**TASK ITEM:**
Quote the records that follow in full and exactly; leave out the pictures.

Data excerpts
_ _ _ _ _ _ _
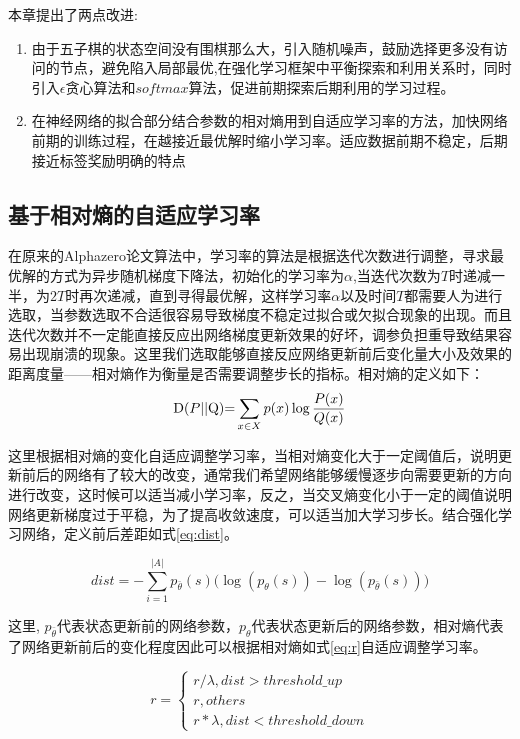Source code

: 本章提出了两点改进:
\begin{enumerate}
\item 由于五子棋的状态空间没有围棋那么大，引入随机噪声，鼓励选择更多没有访问的节点，避免陷入局部最优,在强化学习框架中平衡探索和利用关系时，同时引入$\epsilon$贪心算法和$softmax$算法，促进前期探索后期利用的学习过程。
\item 在神经网络的拟合部分结合参数的相对熵用到自适应学习率的方法，加快网络前期的训练过程，在越接近最优解时缩小学习率。适应数据前期不稳定，后期接近标签奖励明确的特点
\end{enumerate}



\subsection{基于相对熵的自适应学习率}
在原来的Alphazero论文算法中，学习率的算法是根据迭代次数进行调整，寻求最优解的方式为异步随机梯度下降法，初始化的学习率为$\alpha$,当迭代次数为$T$时递减一半，为$2T$时再次递减，直到寻得最优解，这样学习率$\alpha$以及时间$T$都需要人为进行选取，当参数选取不合适很容易导致梯度不稳定过拟合或欠拟合现象的出现。而且迭代次数并不一定能直接反应出网络梯度更新效果的好坏，调参负担重导致结果容易出现崩溃的现象。这里我们选取能够直接反应网络更新前后变化量大小及效果的距离度量——相对熵作为衡量是否需要调整步长的指标。相对熵的定义如下：
\begin{equation}
{\rm{D}}(P{\rm{||Q}}){\rm{ = }}\sum\limits_{x \in X} {p(x)\log \frac{{P(x)}}{{Q(x)}}} 
\end{equation}

这里根据相对熵的变化自适应调整学习率，当相对熵变化大于一定阈值后，说明更新前后的网络有了较大的改变，通常我们希望网络能够缓慢逐步向需要更新的方向进行改变，这时候可以适当减小学习率，反之，当交叉熵变化小于一定的阈值说明网络更新梯度过于平稳，为了提高收敛速度，可以适当加大学习步长。结合强化学习网络，定义前后差距如式\ref{eq:dist}。

\begin{equation}
\label{eq:dist}
dist =  - \sum\limits_{i = 1}^{|A|} {{p_{\bar \theta }}(s)(\log ({p_\theta }(s)) - \log ({p_{\bar \theta }}(s))} )
\end{equation}

这里, $p_{\bar \theta}$代表状态更新前的网络参数，$p_\theta $代表状态更新后的网络参数，相对熵代表了网络更新前后的变化程度因此可以根据相对熵如式\ref{eq:r}自适应调整学习率。

\begin{equation}
\label{eq:r}
r = \left\{ {\begin{array}{*{20}{c}}
	{r/\lambda ,dist > threshold\_up}\\
	{r,others}\\
	{r*\lambda ,dist < threshold\_down}
	\end{array}} \right.
\end{equation}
_ _ _ _ _ _ _
**ANSWER TO THE PROBLEM:**
Source code

: 本章提出了两点改进:
\begin{enumerate}
\item 由于五子棋的状态空间没有围棋那么大，引入随机噪声，鼓励选择更多没有访问的节点，避免陷入局部最优,在强化学习框架中平衡探索和利用关系时，同时引入$\epsilon$贪心算法和$softmax$算法，促进前期探索后期利用的学习过程。
\item 在神经网络的拟合部分结合参数的相对熵用到自适应学习率的方法，加快网络前期的训练过程，在越接近最优解时缩小学习率。适应数据前期不稳定，后期接近标签奖励明确的特点
\end{enumerate}



\subsection{基于相对熵的自适应学习率}
在原来的Alphazero论文算法中，学习率的算法是根据迭代次数进行调整，寻求最优解的方式为异步随机梯度下降法，初始化的学习率为$\alpha$,当迭代次数为$T$时递减一半，为$2T$时再次递减，直到寻得最优解，这样学习率$\alpha$以及时间$T$都需要人为进行选取，当参数选取不合适很容易导致梯度不稳定过拟合或欠拟合现象的出现。而且迭代次数并不一定能直接反应出网络梯度更新效果的好坏，调参负担重导致结果容易出现崩溃的现象。这里我们选取能够直接反应网络更新前后变化量大小及效果的距离度量——相对熵作为衡量是否需要调整步长的指标。相对熵的定义如下：
\begin{equation}
{\rm{D}}(P{\rm{||Q}}){\rm{ = }}\sum\limits_{x \in X} {p(x)\log \frac{{P(x)}}{{Q(x)}}} 
\end{equation}

这里根据相对熵的变化自适应调整学习率，当相对熵变化大于一定阈值后，说明更新前后的网络有了较大的改变，通常我们希望网络能够缓慢逐步向需要更新的方向进行改变，这时候可以适当减小学习率，反之，当交叉熵变化小于一定的阈值说明网络更新梯度过于平稳，为了提高收敛速度，可以适当加大学习步长。结合强化学习网络，定义前后差距如式\ref{eq:dist}。

\begin{equation}
\label{eq:dist}
dist =  - \sum\limits_{i = 1}^{|A|} {{p_{\bar \theta }}(s)(\log ({p_\theta }(s)) - \log ({p_{\bar \theta }}(s))} )
\end{equation}

这里, $p_{\bar \theta}$代表状态更新前的网络参数，$p_\theta $代表状态更新后的网络参数，相对熵代表了网络更新前后的变化程度因此可以根据相对熵如式\ref{eq:r}自适应调整学习率。

\begin{equation}
\label{eq:r}
r = \left\{ {\begin{array}{*{20}{c}}
	{r/\lambda ,dist > threshold\_up}\\
	{r,others}\\
	{r*\lambda ,dist < threshold\_down}
	\end{array}} \right.
\end{equation}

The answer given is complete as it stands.